In the Relaxin in Acute Heart Failure (RELAX-AHF) trial, serelaxin brought greater dyspnea relief than standard treatment plus placebo. It also markedly reduced the risk of worsening heart failure during the index hospitalization, significantly shortened ICU and total hospital lengths of stay, improved biomarkers, and displayed a benign safety profile. Most impressive of all, serelaxin was associated with a highly significant 37% reduction in both cardiovascular and all-cause mortality at follow-up 6 months after administration of a 48-hour infusion, study co-principal investigator Dr. John R. Teerlink reported on Nov. 6 at the annual scientific sessions of the American Heart Association.
These benefits mirror those seen earlier in the phase II Pre-RELAX-AHF study (Lancet 2009;373:1429-39). That study showed an all-cause mortality reduction in the subgroup randomized to the same dose of serelaxin used in the phase III trial, added Dr.
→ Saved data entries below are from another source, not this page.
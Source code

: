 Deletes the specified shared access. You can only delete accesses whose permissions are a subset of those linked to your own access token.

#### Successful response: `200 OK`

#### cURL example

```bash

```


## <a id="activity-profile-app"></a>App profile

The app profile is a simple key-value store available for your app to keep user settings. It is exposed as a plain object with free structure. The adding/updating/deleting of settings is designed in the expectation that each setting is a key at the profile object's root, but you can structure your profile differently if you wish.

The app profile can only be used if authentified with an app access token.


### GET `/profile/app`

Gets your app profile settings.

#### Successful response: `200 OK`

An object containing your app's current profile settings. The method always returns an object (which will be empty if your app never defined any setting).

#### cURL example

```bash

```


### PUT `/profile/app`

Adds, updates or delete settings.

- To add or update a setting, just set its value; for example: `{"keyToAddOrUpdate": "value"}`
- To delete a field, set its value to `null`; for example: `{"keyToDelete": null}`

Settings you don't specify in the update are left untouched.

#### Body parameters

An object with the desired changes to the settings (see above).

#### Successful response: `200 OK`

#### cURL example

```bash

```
Teerlink, professor of medicine at the University of California, San Francisco.
Serelaxin is recombinant human relaxin-2, which is present in both men and women. The hormone rises to pharmacologic levels during pregnancy. During that time, it promotes increased cardiac output, renal blood flow, and arterial compliance.
"Those are exactly the kinds of changes we’d like to see in patients with acute heart failure," Dr. Teerlink explained in describing the rationale for developing the hormone as a novel cardiovascular medication.
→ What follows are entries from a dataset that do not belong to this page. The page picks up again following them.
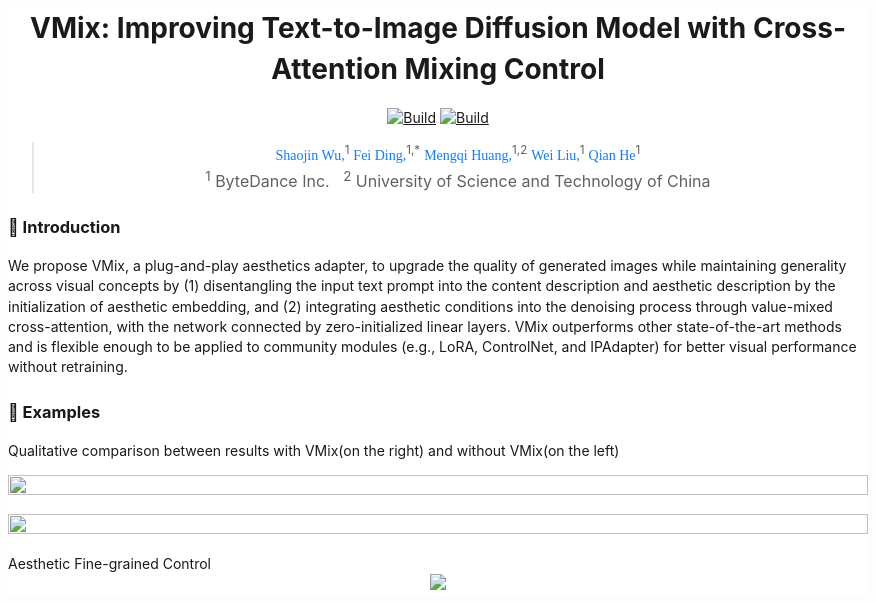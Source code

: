 <h1 align="center">VMix: Improving Text-to-Image Diffusion Model with Cross-Attention Mixing Control</h1>

<p align="center"> 
<a href="https://vmix-diffusion.github.io/VMix/"><img alt="Build" src="https://img.shields.io/badge/Project%20Page-VMix-yellow"></a> 
<a href="https://arxiv.org/pdf/2412.20800"><img alt="Build" src="https://img.shields.io/badge/arXiv%20paper-2412.20800-b31b1b.svg"></a>
</p>

><p align="center"> <span style="color:#137cf3; font-family: Gill Sans">Shaojin Wu,</span><sup>1</sup></a>  <span style="color:#137cf3; font-family: Gill Sans">Fei Ding,</span><sup>1,*</sup></a> <span style="color:#137cf3; font-family: Gill Sans">Mengqi Huang,</span><sup>1,2</sup></a>  <span style="color:#137cf3; font-family: Gill Sans">Wei Liu,</span><sup>1</sup> </a>  <span style="color:#137cf3; font-family: Gill Sans">Qian He</span><sup>1</sup></a> <br> 
><span style="font-size: 16px"><sup>1</sup> ByteDance Inc. &nbsp;&nbsp;<sup>2</sup> University of Science and Technology of China</span></p>

### 📖 Introduction
We propose VMix, a plug-and-play aesthetics adapter, to upgrade the quality of generated images while maintaining generality across visual concepts by (1) disentangling the input text prompt into the content description and aesthetic description by the initialization of aesthetic embedding, and (2) integrating aesthetic conditions into the denoising process through value-mixed cross-attention, with the network connected by zero-initialized linear layers. VMix outperforms other state-of-the-art methods and is flexible enough to be applied to community modules (e.g., LoRA, ControlNet, and IPAdapter) for better visual performance without retraining.

### 🎨 Examples
Qualitative comparison between results with VMix(on the right) and without VMix(on the left)
<p align="center">
<img src="./asset/example1.png" width=100% height=100% 
class="center">
</p>
<p align="center">
<img src="./asset/example2.png" width=100% height=100% 
class="center">
</p>
Aesthetic Fine-grained Control
<div align = "center" style="margin-right: 15px; margin-left: 15px;">    
<img  src="./asset/slider.gif" width="35%" />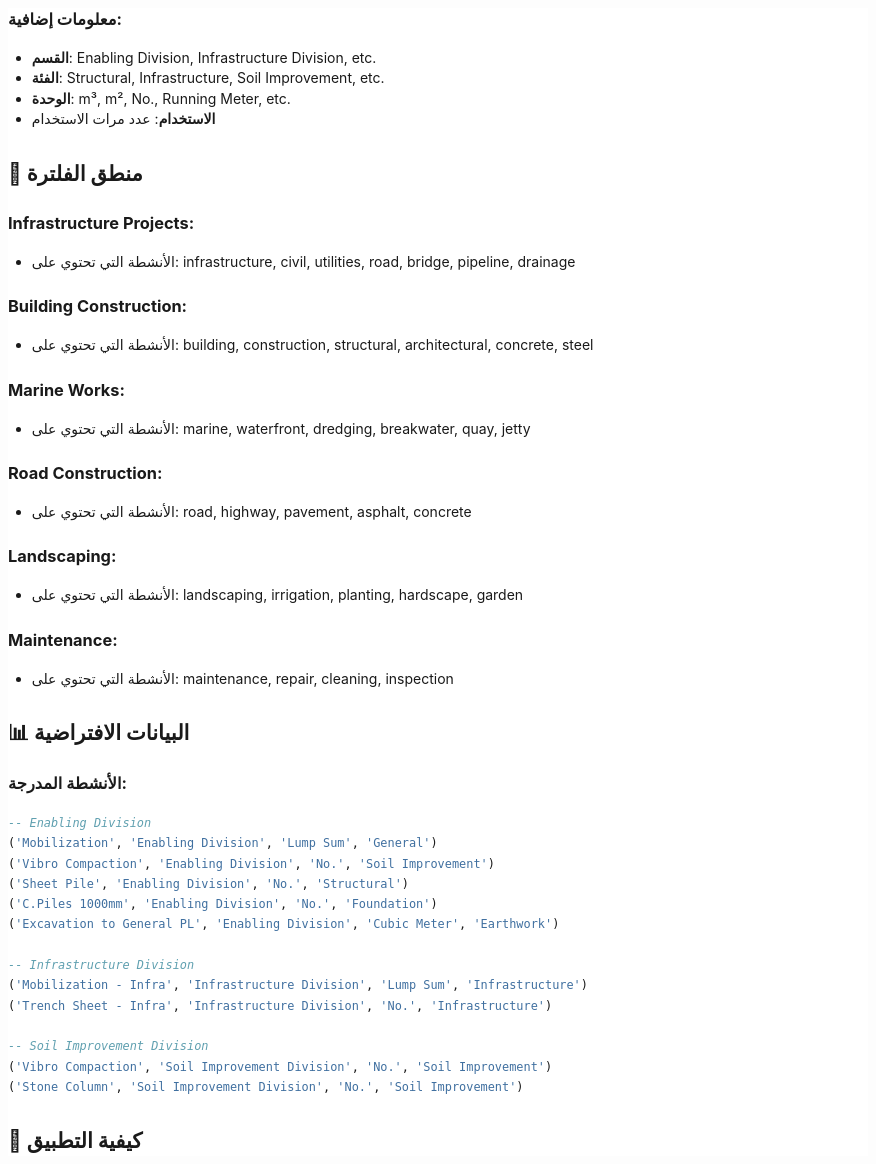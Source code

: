 ### معلومات إضافية:
- **القسم**: Enabling Division, Infrastructure Division, etc.
- **الفئة**: Structural, Infrastructure, Soil Improvement, etc.
- **الوحدة**: m³, m², No., Running Meter, etc.
- **الاستخدام**: عدد مرات الاستخدام

## 🔄 منطق الفلترة

### Infrastructure Projects:
- الأنشطة التي تحتوي على: infrastructure, civil, utilities, road, bridge, pipeline, drainage

### Building Construction:
- الأنشطة التي تحتوي على: building, construction, structural, architectural, concrete, steel

### Marine Works:
- الأنشطة التي تحتوي على: marine, waterfront, dredging, breakwater, quay, jetty

### Road Construction:
- الأنشطة التي تحتوي على: road, highway, pavement, asphalt, concrete

### Landscaping:
- الأنشطة التي تحتوي على: landscaping, irrigation, planting, hardscape, garden

### Maintenance:
- الأنشطة التي تحتوي على: maintenance, repair, cleaning, inspection

## 📊 البيانات الافتراضية

### الأنشطة المدرجة:
```sql
-- Enabling Division
('Mobilization', 'Enabling Division', 'Lump Sum', 'General')
('Vibro Compaction', 'Enabling Division', 'No.', 'Soil Improvement')
('Sheet Pile', 'Enabling Division', 'No.', 'Structural')
('C.Piles 1000mm', 'Enabling Division', 'No.', 'Foundation')
('Excavation to General PL', 'Enabling Division', 'Cubic Meter', 'Earthwork')

-- Infrastructure Division
('Mobilization - Infra', 'Infrastructure Division', 'Lump Sum', 'Infrastructure')
('Trench Sheet - Infra', 'Infrastructure Division', 'No.', 'Infrastructure')

-- Soil Improvement Division
('Vibro Compaction', 'Soil Improvement Division', 'No.', 'Soil Improvement')
('Stone Column', 'Soil Improvement Division', 'No.', 'Soil Improvement')
```

## 🚀 كيفية التطبيق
Heart failure experts who commented on RELAX-AHF were unanimous in their conviction that the study persuasively demonstrated that serelaxin reduces breathlessness and other signs and symptoms of acute heart failure. They were more cautious regarding the observed mortality benefit.
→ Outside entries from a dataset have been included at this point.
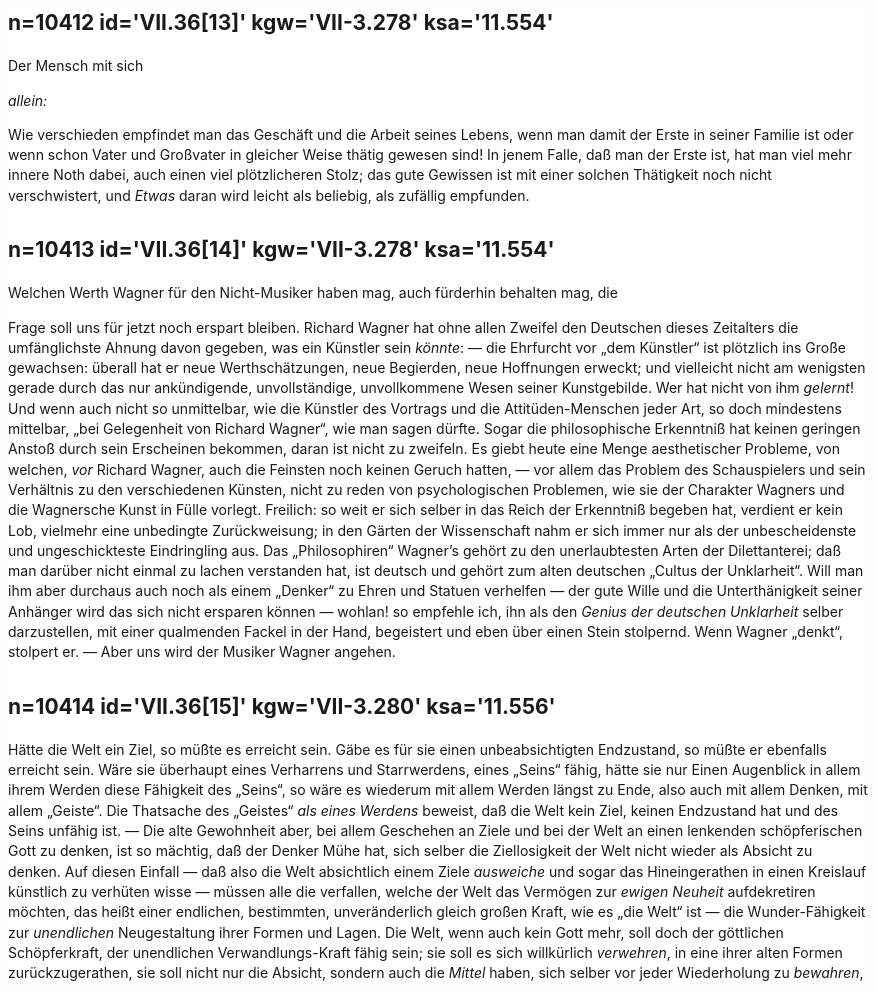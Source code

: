 ## n=10412 id='VII.36[13]' kgw='VII-3.278' ksa='11.554'

Der Mensch mit sich

*allein:*

Wie verschieden empfindet man das Geschäft und die Arbeit seines Lebens, wenn man damit der Erste in seiner Familie ist oder wenn schon Vater und Großvater in gleicher Weise thätig gewesen sind! In jenem Falle, daß man der Erste ist, hat man viel mehr innere Noth dabei, auch einen viel plötzlicheren Stolz; das gute Gewissen ist mit einer solchen Thätigkeit noch nicht verschwistert, und *Etwas* daran wird leicht als beliebig, als zufällig empfunden.

## n=10413 id='VII.36[14]' kgw='VII-3.278' ksa='11.554'

Welchen Werth Wagner für den Nicht-Musiker haben mag, auch fürderhin behalten mag, die

Frage soll uns für jetzt noch erspart bleiben. Richard Wagner hat ohne allen Zweifel den Deutschen dieses Zeitalters die umfänglichste Ahnung davon gegeben, was ein Künstler sein *könnte*: — die Ehrfurcht vor „dem Künstler“ ist plötzlich ins Große gewachsen: überall hat er neue Werthschätzungen, neue Begierden, neue Hoffnungen erweckt; und vielleicht nicht am wenigsten gerade durch das nur ankündigende, unvollständige, unvollkommene Wesen seiner Kunstgebilde. Wer hat nicht von ihm *gelernt*! Und wenn auch nicht so unmittelbar, wie die Künstler des Vortrags und die Attitüden-Menschen jeder Art, so doch mindestens mittelbar, „bei Gelegenheit von Richard Wagner“, wie man sagen dürfte. Sogar die philosophische Erkenntniß hat keinen geringen Anstoß durch sein Erscheinen bekommen, daran ist nicht zu zweifeln. Es giebt heute eine Menge aesthetischer Probleme, von welchen, *vor* Richard Wagner, auch die Feinsten noch keinen Geruch hatten, — vor allem das Problem des Schauspielers und sein Verhältnis zu den verschiedenen Künsten, nicht zu reden von psychologischen Problemen, wie sie der Charakter Wagners und die Wagnersche Kunst in Fülle vorlegt. Freilich: so weit er sich selber in das Reich der Erkenntniß begeben hat, verdient er kein Lob, vielmehr eine unbedingte Zurückweisung; in den Gärten der Wissenschaft nahm er sich immer nur als der unbescheidenste und ungeschickteste Eindringling aus. Das „Philosophiren“ Wagner’s gehört zu den unerlaubtesten Arten der Dilettanterei; daß man darüber nicht einmal zu lachen verstanden hat, ist deutsch und gehört zum alten deutschen „Cultus der Unklarheit“. Will man ihm aber durchaus auch noch als einem „Denker“ zu Ehren und Statuen verhelfen — der gute Wille und die Unterthänigkeit seiner Anhänger wird das sich nicht ersparen können — wohlan! so empfehle ich, ihn als den *Genius der deutschen Unklarheit* selber darzustellen, mit einer qualmenden Fackel in der Hand, begeistert und eben über einen Stein stolpernd. Wenn Wagner „denkt“, stolpert er. — Aber uns wird der Musiker Wagner angehen.

## n=10414 id='VII.36[15]' kgw='VII-3.280' ksa='11.556'

Hätte die Welt ein Ziel, so müßte es erreicht sein. Gäbe es für sie einen unbeabsichtigten Endzustand, so müßte er ebenfalls erreicht sein. Wäre sie überhaupt eines Verharrens und Starrwerdens, eines „Seins“ fähig, hätte sie nur Einen Augenblick in allem ihrem Werden diese Fähigkeit des „Seins“, so wäre es wiederum mit allem Werden längst zu Ende, also auch mit allem Denken, mit allem „Geiste“. Die Thatsache des „Geistes“ *als eines Werdens* beweist, daß die Welt kein Ziel, keinen Endzustand hat und des Seins unfähig ist. — Die alte Gewohnheit aber, bei allem Geschehen an Ziele und bei der Welt an einen lenkenden schöpferischen Gott zu denken, ist so mächtig, daß der Denker Mühe hat, sich selber die Ziellosigkeit der Welt nicht wieder als Absicht zu denken. Auf diesen Einfall — daß also die Welt absichtlich einem Ziele *ausweiche* und sogar das Hineingerathen in einen Kreislauf künstlich zu verhüten wisse — müssen alle die verfallen, welche der Welt das Vermögen zur *ewigen Neuheit* aufdekretiren möchten, das heißt einer endlichen, bestimmten, unveränderlich gleich großen Kraft, wie es „die Welt“ ist — die Wunder-Fähigkeit zur *unendlichen* Neugestaltung ihrer Formen und Lagen. Die Welt, wenn auch kein Gott mehr, soll doch der göttlichen Schöpferkraft, der unendlichen Verwandlungs-Kraft fähig sein; sie soll es sich willkürlich *verwehren*, in eine ihrer alten Formen zurückzugerathen, sie soll nicht nur die Absicht, sondern auch die *Mittel* haben, sich selber vor jeder Wiederholung zu *bewahren*,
"My own feeling about this is that it would be very nice to see this finding replicated. If we did replicate this finding it would be an extraordinary advance in the management of acute heart failure, for which we have no disease-modifying or lifesaving therapies," said Dr. John McMurray, professor of medical cardiology at the University of Glasgow.
RELAX-AHF was an international double-blind study that enrolled 1,161 patients hospitalized for acute heart failure. All had dyspnea at rest or with minimal exertion, pulmonary congestion, mild to moderate renal insufficiency, elevated brain natriuretic peptide levels, and a systolic blood pressure greater than 125 mm Hg despite having received at least 40 mg of intravenous furosemide or its equivalent shortly before enrollment. Participants were randomized to intravenous serelaxin at 30 mcg/kg per day for 48 hours or placebo on top of standard management.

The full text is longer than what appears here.